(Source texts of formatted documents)
----------------------------------------

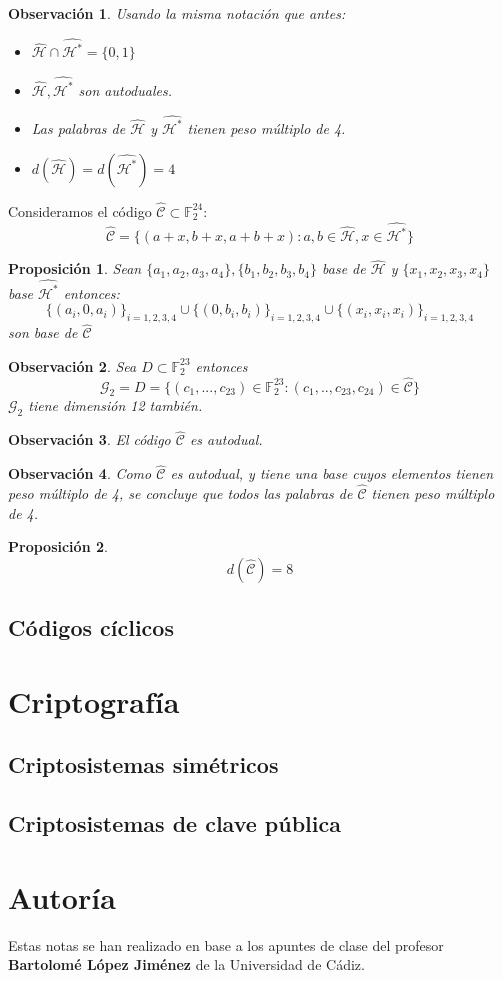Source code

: \documentclass[spanish]{book}
\newtheorem{obsv}{Observación}
\newtheorem{proposi}{Proposición}
\begin{document}
\begin{obsv}
	Usando la misma notación que antes:
	\begin{itemize}
		\item $\hat{\mathcal{H}} \cap \hat{\mathcal{H}^*}=\{0, 1\}$
		\item $\hat{\mathcal{H}}, \hat{\mathcal{H}^*}$ son autoduales.
		\item Las palabras de $\hat{\mathcal{H}}$ y $\hat{\mathcal{H}^*}$ tienen peso múltiplo de 4.
		\item $d(\hat{\mathcal{H}})=d(\hat{\mathcal{H}^*})=4$
	\end{itemize}
	 
\end{obsv}
Consideramos el código $\hat{\mathcal{C}} \subset \mathbb{F}_2^{24}$: 
$$
\hat{\mathcal{C}}=\{(a+x, b+x, a+b+x): a, b \in \hat{\mathcal{H}}, x\in \hat{\mathcal{H}^*}\}$$

\begin{proposi}
	Sean $\{a_1, a_2, a_3, a_4\}, \{b_1, b_2, b_3, b_4\}$ base de $\hat{\mathcal{H}}$ y $\{x_1, x_2, x_3, x_4\}$ base $\hat{\mathcal{H}^*}$ entonces:
	$$ \{(a_i, 0, a_i)\}_{i=1, 2, 3, 4} \cup \{(0, b_i, b_i)\}_ {i=1,2,3,4} \cup \{(x_i, x_i, x_i)\}_{i=1,2,3,4} $$ son base de $\hat{\mathcal{C}}$
\end{proposi}

\begin{obsv}
	Sea $D \subset \mathbb{F}_2^{23}$ entonces
	$$\mathcal{G}_2 = D=\{(c_1, ..., c_{23}) \in \mathbb{F}_2^{23}: (c_1, .., c_{23}, c_{24}) \in \hat{\mathcal{C}} \}$$
	$\mathcal{G}_2$ tiene dimensión 12 también.
\end{obsv}

\begin{obsv}
	El código $\hat{\mathcal{C}}$ es autodual.
\end{obsv}

\begin{obsv}
	Como $\hat{\mathcal{C}}$ es autodual, y tiene una base cuyos elementos tienen peso múltiplo de 4, se concluye que todos las palabras de  $\hat{\mathcal{C}}$ tienen peso múltiplo de 4.
\end{obsv}

\begin{proposi}
	$$d(\hat{\mathcal{C}})=8$$
\end{proposi}
\section{Códigos cíclicos}

\chapter{Criptografía}
\section{Criptosistemas simétricos}
\section{Criptosistemas de clave pública}

\chapter*{Autoría}
Estas notas se han realizado en base a los apuntes de clase del profesor \textbf{Bartolomé López Jiménez} de la Universidad de Cádiz.
\end{document}
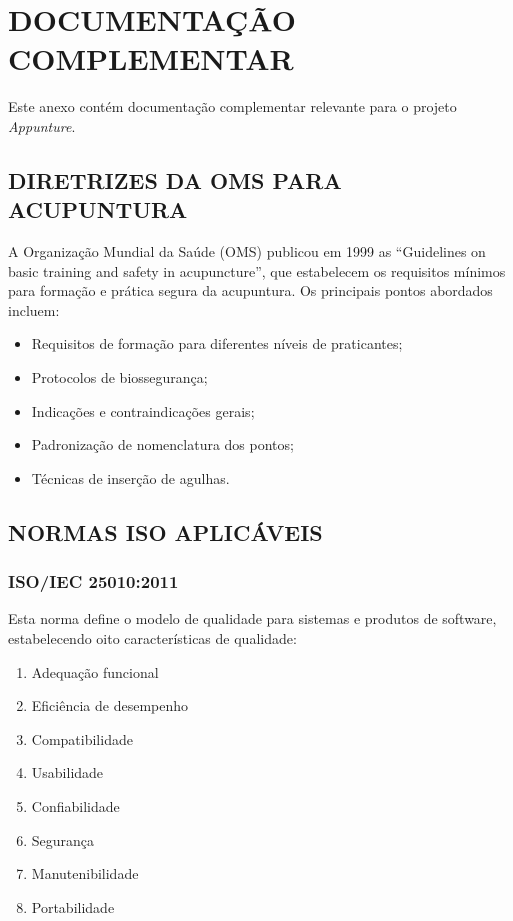 
\chapter{DOCUMENTAÇÃO COMPLEMENTAR} \label{ax:doc}

Este anexo contém documentação complementar relevante para o projeto \textit{Appunture}.

\section{DIRETRIZES DA OMS PARA ACUPUNTURA}

A Organização Mundial da Saúde (OMS) publicou em 1999 as ``Guidelines on basic training and safety in acupuncture'', que estabelecem os requisitos mínimos para formação e prática segura da acupuntura. Os principais pontos abordados incluem:

\begin{itemize}
    \item Requisitos de formação para diferentes níveis de praticantes;
    \item Protocolos de biossegurança;
    \item Indicações e contraindicações gerais;
    \item Padronização de nomenclatura dos pontos;
    \item Técnicas de inserção de agulhas.
\end{itemize}

\section{NORMAS ISO APLICÁVEIS}

\subsection{ISO/IEC 25010:2011}

Esta norma define o modelo de qualidade para sistemas e produtos de software, estabelecendo oito características de qualidade:

\begin{enumerate}
    \item Adequação funcional
    \item Eficiência de desempenho
    \item Compatibilidade
    \item Usabilidade
    \item Confiabilidade
    \item Segurança
    \item Manutenibilidade
    \item Portabilidade
\end{enumerate}

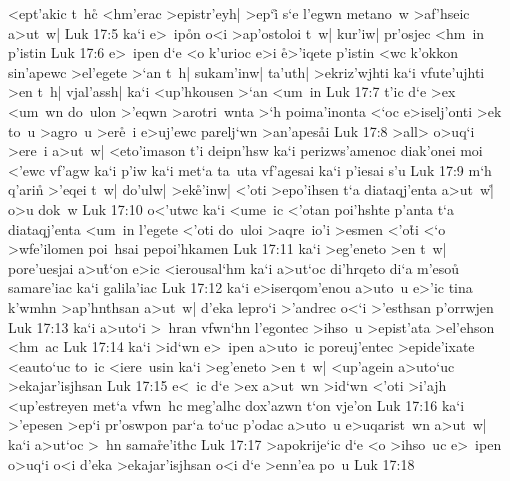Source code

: <ept'akic
t~hc\r{}
<hm'erac
>epistr'eyh|
>ep`i\r{}
s`e
l'egwn
metano~w
>af'hseic
a>ut~w|\bibvsend
\vs Luk 17:5
ka`i
e>~ip\r{o}n
o<i
>ap'ostoloi
t~w|
kur'iw|
pr'osjec
<hm~in
p'istin\bibvsend
\vs Luk 17:6
e>~ipen
d`e
<o
k'urioc
e>i
\r{e}>'iqete
p'istin
<wc
k'okkon
sin'apewc
>el'egete
>`an
t~h|
sukam'inw|
ta'uth|
>ekriz'wjhti
ka`i
vfute'ujhti
>en
t~h|
vjal'assh|
ka`i
<up'hkousen
>`an
<um~in\bibvsend
\vs Luk 17:7
t'ic
d`e
>ex
<um~wn
do~ulon
>'eqwn
>arotri~wnta
>`h
poima'inonta
<`oc
e>iselj'onti
>ek
to~u
>agro~u
>er\r{e}~i
e>uj'ewc
parelj`wn
>an'apes\r{a}i\bibvsend
{}
\vs Luk 17:8
>all>
o>uq`i
>ere~i
a>ut~w|
<eto'imason
t'i
deipn'hsw
ka`i
perizws'amenoc
diak'onei
moi
<'ewc
vf'agw
ka`i
p'iw
ka`i
met`a
ta~uta
vf'agesai
ka`i
p'iesai
s'u\bibvsend
\vs Luk 17:9
m`h
q'arin\r{}
>'eqei
t~w|
do'ulw|
>ek\r{e}'inw|
<'oti
>epo'ihsen
t`a
diataqj'enta
a>ut~w|\r{}
o>u
dok~w\bibvsend
\vs Luk 17:10
o<'utwc
ka`i
<ume~ic
<'otan
poi'hshte
p'anta
t`a
diataqj'enta
<um~in
l'egete
<'oti
do~uloi
>aqre~io'i
>esmen
<'o\r{t}i
<`o
>wfe'ilomen
poi~hsai
pepoi'hkamen\bibvsend
\vs Luk 17:11
ka`i
>eg'eneto
>en
t~w|
pore'uesjai
a>u\r{t}`on
e>ic
<ierousal`hm
ka`i
a>ut`oc
di'hrqeto
di`a
m'eso\r{u}
samare'iac
ka`i
galila'iac\bibvsend
\vs Luk 17:12
ka`i
e>iserqom'enou
a>uto~u
e>'ic
tina
k'wmhn
>ap'hnthsan
a>ut~w|
d'eka
lepro`i
>'andrec
o<`i
>'esthsan
p'orrwjen\bibvsend
\vs Luk 17:13
ka`i
a>uto`i
>~hran
vfwn`hn
l'egontec
>ihso~u
>epist'ata
>el'ehson
<hm~ac\bibvsend
\vs Luk 17:14
ka`i
>id`wn
e>~ipen
a>uto~ic
poreuj'entec
>epide'ixate
<eauto`uc
to~ic
<iere~usin
ka`i
>eg'eneto
>en
t~w|
<up'agein
a>uto`uc
>ekajar'isjhsan\bibvsend
\vs Luk 17:15
e<~ic
d`e
>ex
a>ut~wn
>id`wn
<'oti
>i'ajh
<up'estreyen
met`a
vfwn~hc
meg'alhc
dox'azwn
t`on
vje'on\bibvsend
\vs Luk 17:16
ka`i
>'epesen
>ep`i
pr'oswpon
par`a
to`uc
p'odac
a>uto~u
e>uqarist~wn
a>ut~w|
ka`i
a>ut`oc
>~hn
sama\r{r}e'ithc\bibvsend
{}
\vs Luk 17:17
>apokrije`ic
d`e
<o
>ihso~uc
e>~ipen
o>uq`i
o<i
d'eka
>ekajar'isjhsan
o<i
d`e
>enn'ea
po~u\bibvsend
\vs Luk 17:18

----------------------------------------

* Brief: Extract all lines from the data in which "Criptosistemas" is found.

* Exercise response:
\section{Criptosistemas simétricos}
\section{Criptosistemas de clave pública}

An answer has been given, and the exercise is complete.